Bobby Austin is the General Hal Moore Chair in Contemplative Leadership at the Thomas Merton Institute and is the Chairman of the Planning Committee on the Status of African American Men, convened by Congressman Danny Davis (D), Ill. He organized the civil society People Assembly in D.C. for the People Programme.Dr. Austin recently served as the Vice President for Student Affairs at the University of the District of Columbia. Dr. Austin is a founding fellow of the National Endowment for Public Trust and Director of its Justice Task Force. His former positions include founding President of the Village Foundation and Executive Director of the National Task Force on African-American Men and Boys, which released the groundbreaking report, Repairing the Breach: Key Ways to Support Family Life, Reclaim Our Streets and Rebuild Civil Society in America’s Communities. Dr. Austin has also held positions with the W.K. Kellogg Foundation, including Director of the African-American Men and Boys Initiative and Assistant Director of the Kellogg National Fellowship Program. Dr. Austin was the founding editor of the Urban League Review, the national research and policy journal of the National Urban League.

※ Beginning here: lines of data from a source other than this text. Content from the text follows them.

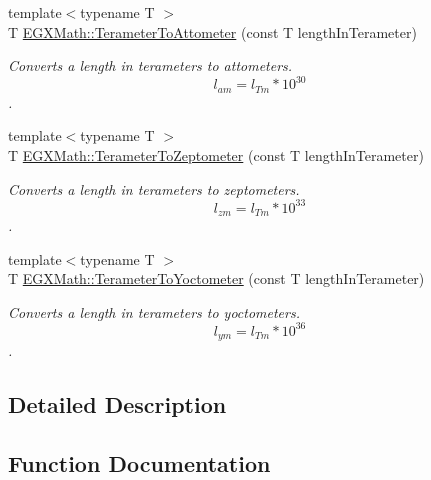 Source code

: \begin{DoxyCompactItemize}
{\footnotesize template$<$typename T $>$ }\\T \mbox{\hyperlink{group___e_g_x_math-_conversions-_length_conversions-_terameter-_s_i_ga985f6a434acb7bb9b9ceeaeb55172cdf}{E\+G\+X\+Math\+::\+Terameter\+To\+Attometer}} (const T length\+In\+Terameter)
\begin{DoxyCompactList}\small\item\em Converts a length in terameters to attometers. \[ l_{am}=l_{Tm} * 10^{30} \]. \end{DoxyCompactList}\item 
{\footnotesize template$<$typename T $>$ }\\T \mbox{\hyperlink{group___e_g_x_math-_conversions-_length_conversions-_terameter-_s_i_ga2347b883d209d99cd37a4f273a1c6920}{E\+G\+X\+Math\+::\+Terameter\+To\+Zeptometer}} (const T length\+In\+Terameter)
\begin{DoxyCompactList}\small\item\em Converts a length in terameters to zeptometers. \[ l_{zm}=l_{Tm} * 10^{33} \]. \end{DoxyCompactList}\item 
{\footnotesize template$<$typename T $>$ }\\T \mbox{\hyperlink{group___e_g_x_math-_conversions-_length_conversions-_terameter-_s_i_ga8cdb09d983691434d45c52808465c92f}{E\+G\+X\+Math\+::\+Terameter\+To\+Yoctometer}} (const T length\+In\+Terameter)
\begin{DoxyCompactList}\small\item\em Converts a length in terameters to yoctometers. \[ l_{ym}=l_{Tm} * 10^{36} \]. \end{DoxyCompactList}\end{DoxyCompactItemize}


\subsection{Detailed Description}


\subsection{Function Documentation}
\mbox{\label{group___e_g_x_math-_conversions-_length_conversions-_terameter-_s_i_ga985f6a434acb7bb9b9ceeaeb55172cdf}} 
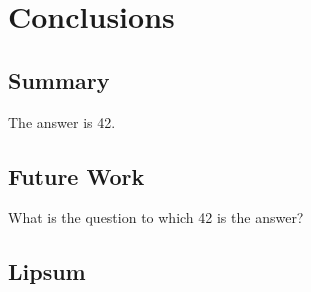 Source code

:\chapter{Conclusions}

\section{Summary}

The answer is 42.

\section{Future Work}

What is the question to which 42 is the answer?

\section{Lipsum}

\lipsum
\lipsum
\lipsum
\lipsum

Dr. Austin earned a bachelor’s degree in economics and sociology from Western Kentucky University in Bowling Green, Kentucky and a master’s degree in sociology from McMaster University in Hamilton, Ontario, Canada. He also has received a diploma from the Graduate School of Education at Harvard University and an honorary doctorate from Central Michigan University.

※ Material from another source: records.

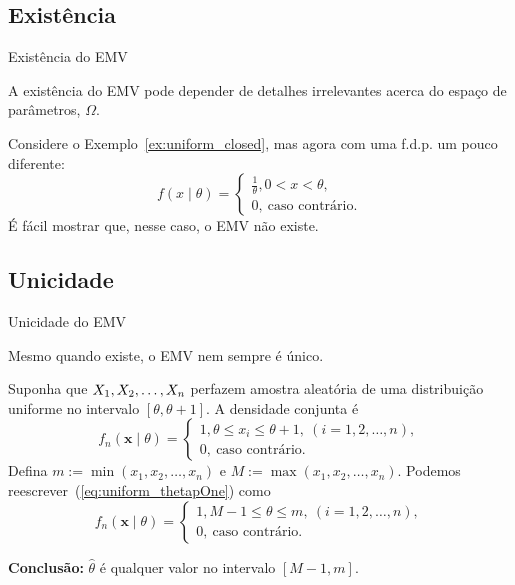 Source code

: \subsection*{Existência} 
\begin{frame}{Existência do EMV}
\begin{obs}
\label{rmk:existence_MLE}
A existência do EMV pode depender de detalhes irrelevantes acerca do espaço de parâmetros, $\Omega$. 
\end{obs}
\begin{exemplo}
 Considere o Exemplo~\ref{ex:uniform_closed}, mas agora com uma f.d.p. um pouco diferente:
 \begin{equation}
  \label{eq:uniform_open}
    f(x\mid \theta)=
 \begin{cases}
     \frac{1}{\theta}, 0 < x < \theta,\\
     0,\:\text{caso contrário}.
\end{cases}
 \end{equation} 
É fácil mostrar que, nesse caso, o EMV não existe. 
\end{exemplo}
\end{frame}

\subsection*{Unicidade} 
\begin{frame}{Unicidade do EMV}
\begin{obs}
\label{rmk:unicity_MLE}
Mesmo quando existe, o EMV nem sempre é único. 
\end{obs}

\begin{exemplo}
 Suponha que $X_1, X_2, \ldots, X_n$ perfazem amostra aleatória de uma distribuição uniforme no intervalo $[\theta, \theta + 1]$.
A densidade conjunta é
  \begin{equation}
  \label{eq:uniform_thetapOne}
    f_n(\boldsymbol{x}\mid \theta)=
 \begin{cases}
     1, \theta \leq x_i \leq \theta + 1, \: (i = 1, 2, \ldots, n),\\
     0,\:\text{caso contrário}.
\end{cases}
 \end{equation}
Defina $m := \min(x_1, x_2, \ldots, x_n)$ e $M := \max(x_1, x_2, \ldots, x_n)$.
Podemos reescrever~(\ref{eq:uniform_thetapOne}) como 
  \begin{equation}
  \label{eq:uniform_thetapOne_b}
    f_n(\boldsymbol{x}\mid \theta)=
 \begin{cases}
     1, M - 1 \leq \theta \leq m, \: (i = 1, 2, \ldots, n),\\
     0,\:\text{caso contrário}.
\end{cases}
 \end{equation}
\end{exemplo}
\textbf{Conclusão:} $\hat{\theta}$ é qualquer valor no intervalo $[M-1, m]$.
\end{frame}
 
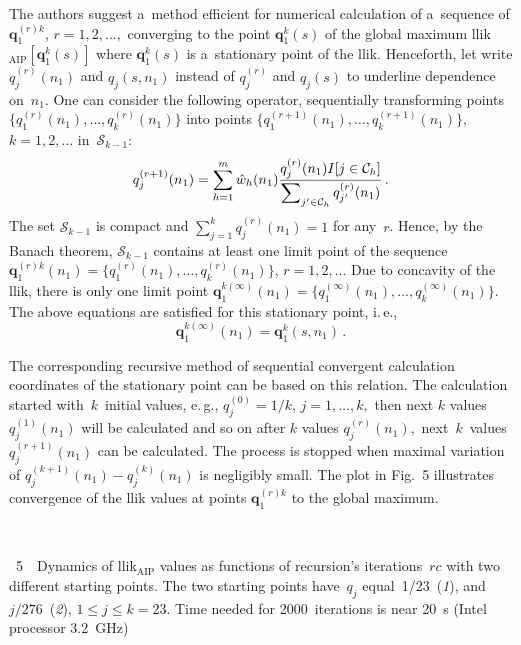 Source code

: \begin{multicols}{2}
  


\noindent
The authors suggest a~method efficient  for numerical  calculation of a~sequence
 of $\mathbf{q}_1^{(r)k}$, $r=1, 2, \ldots,$ converging to the point 
 $\mathbf{q}_1^k (s)$ of the global maximum
llik$_{\mathrm{AIP}}[\mathbf{q}_1^k (s)]$
 where $\mathbf{q}_1^k(s)$ is a~stationary point of the llik.
Henceforth, let write $q_j^{(r)}(n_1)$ and $q_j(s, n_1)$ instead of 
$q_j^{(r)}$ and $q_j(s)$ 
to underline  dependence on~$n_1.$
One can consider the following operator, sequentially transforming points
 $\{ q_1^{(r)} (n_1), \ldots, q_k^{(r)}(n_1) \} $ into points 
 $\{ q_1^{(r+1)}(n_1), \ldots, q_k^{(r+1)}(n_1)\} ,$ $k=1, 2,\ldots$
in~$\mathcal{S}_{k-1}$:
$$
q_j^{(r+1)}(n_1) =\sum\limits_{h=1}^m \hat{w}_h (n_1) \displaystyle\frac{\displaystyle q_j^{(r)}(n_1)I[j\in
\mathcal{C}_h]\mathstrut}{\displaystyle \sum\nolimits_{j'\in\mathcal{C}_h} q_{j'}^{(r)}(n_1)\mathstrut}\,.
$$
The set $\mathcal{S}_{k-1}$ is  compact and  
$\sum_{j=1}^k q_j^{(r)}(n_1) =1$ for any~$r$. Hence, by the Banach theorem,
 $\mathcal{S}_{k-1}$ contains at least one limit point of the sequence 
 $\mathbf{q}_1^{(r)k}(n_1) =\{ q_1^{(r)}(n_1), \ldots, q_k^{(r)}(n_1)\}$,
 $r=1, 2, \ldots$ Due to concavity
 of the llik, there  is only one limit point $\mathbf{q}_1^{k(\infty )}(n_1)=
 \{ q_1^{(\infty )}(n_1) , \ldots , q_k^{(\infty )}(n_1) \}$.
 The above equations are satisfied for this stationary point, i.\,e.,
$$
\mathbf{q}_1^{k(\infty )}(n_1) =\mathbf{q}_1^k (s, n_1)\,.
$$

The corresponding recursive method of sequential convergent calculation
   coordinates of the stationary point can be based on this relation. The
   calculation started with~$k$~initial values, e.\,g., $q_j^{(0)} =1/k$,
   $j=1, \ldots, k,$ then next $k$ values $q_j^{(1)}(n_1)$ will be
   calculated and so on after $k$ values $q_j^{(r)}(n_1),$ next~$k$~values 
   $q_j^{(r+1)}(n_1)$ can be calculated. The process is stopped when maximal
   variation of $q_j^{(k+1)}(n_1) - q_j^{(k)}(n_1)$ is negligibly  small.
   The plot in Fig.~5 illustrates convergence of the llik values at
   points  $\mathbf{q}_1^{(r)k}$ to the global maximum.
   
    \begin{center}  %
\vspace*{1pt}
\mbox{%
 \epsfxsize=77.989mm
 }
 
\end{center}


\noindent
{{\figurename~5}\ \ \small{Dynamics of llik$_{\mathrm{AIP}}$ values as functions of  recursion's iterations~$rc$
  with two different starting points. The two starting points have~$q_j$ equal~1/23~(\textit{1}), and $ j/276$~(\textit{2}), $1\le j\le k = 23.$ Time needed for 2000~iterations is near
   20~s (Intel processor 3.2~GHz)}}


\end{multicols}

Dr. Austin has a large number of monographs, articles and artistic works to his credit. His most recent books are Circus Clowns and Carnival Animals: Growing Up in the Ebb and Flow of Rural Black Life (Cold Tress Press 2008) and Wake Up and Start to Live: an Analysis of a Gallup Poll and a Statistical Profile of African American Men, 1990-2000, with Joseph McCormick and Brian Gilmore (University Press of America 2003). He is author of “What a Piece of Work Is Man“, a monograph published by W.K. Kellogg Foundation in 1992. His articles include, “Twenty-First Century Leadership in the African American Community,” with United Nations Ambassador, Andrew Young, in The Community of the Future, edited by Frances Hesselbein, Marshall Goldsmith, Richard Beskhard, and Richard F. Schubert (The Drucker Foundation 1998) and “Towards a Theory of Cultural Leadership” in Concepts, Challenges, and Realities of Leadership: An International Perspective. Selected Proceedings from the Salzburg Seminar on International Leadership, edited by James MacGregor Burns, Georgia Sorenson, and Larraine Matusak.

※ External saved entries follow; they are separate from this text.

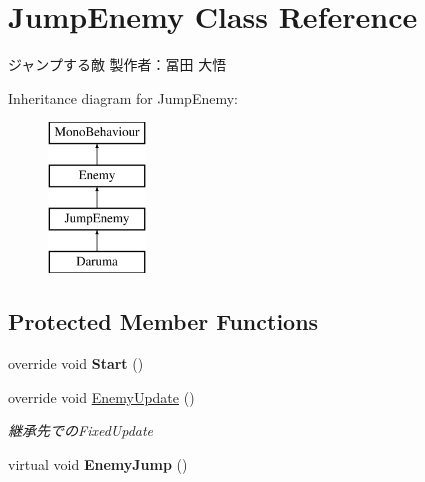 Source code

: \hypertarget{class_jump_enemy}{}\section{Jump\+Enemy Class Reference}
\label{class_jump_enemy}


ジャンプする敵 製作者：冨田 大悟  


Inheritance diagram for Jump\+Enemy\+:\begin{figure}[H]
\begin{center}
\leavevmode
\includegraphics[height=4.000000cm]{class_jump_enemy}
\end{center}
\end{figure}
\subsection*{Protected Member Functions}
\begin{DoxyCompactItemize}
\item 
\mbox{\label{class_jump_enemy_a3a5a53fb7a0b8bbbd1719aec166b710f}} 
override void {\bfseries Start} ()
\item 
override void \hyperlink{class_jump_enemy_ab5eb8680db77e9ed5ab5696b41aa7b29}{Enemy\+Update} ()
\begin{DoxyCompactList}\small\item\em 継承先での\+Fixed\+Update \end{DoxyCompactList}\item 
\mbox{\label{class_jump_enemy_ae07ef89ed8a5740e98831a78ac6a5057}} 
virtual void {\bfseries Enemy\+Jump} ()
\end{DoxyCompactItemize}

He has been a partner with Austin Ford Associates, a Washington, DC-based consulting firm, an Executive Assistant to the President of the University of the District of Columbia (UDC), and an Assistant to the UDC Board of Trustees and the late Ronald H. Brown. Dr. Austin has served as a speech writer and issues director for former Housing and Urban Development Secretary, Patricia Roberts Harris, as well as the former Mayor of Washington, D.C., Sharon Pratt Kelly. He also served as Special Consultant on American Culture to the Joseph Duffey at the National Endowment for the Humanities and as Staff Director and Research Coordinator for the District of Columbia Statehood Constitutional Convention.
Dr. Austin serves as a board member for The National Housing Trust and the National Institute for Urban Wildlife. He has served on the boards of the Council for the Advancement of Adult Literacy, Citizenship Counts, and Alpha Phi Alpha, Inc, and has served as co-convener of the Secretariat for African American Civil Society Leaders and Co-Convener of the United States Assembly. He previously served on the boards of the D.C. Repertory Theater and The Capital Ballet of Washington, D.C. He has served as an appointed member of the Atlantic Council of the United States, and a member of the Academic Council on the United Nations System, the Global Education Association, the American Culture Association, and the American Sociological Association.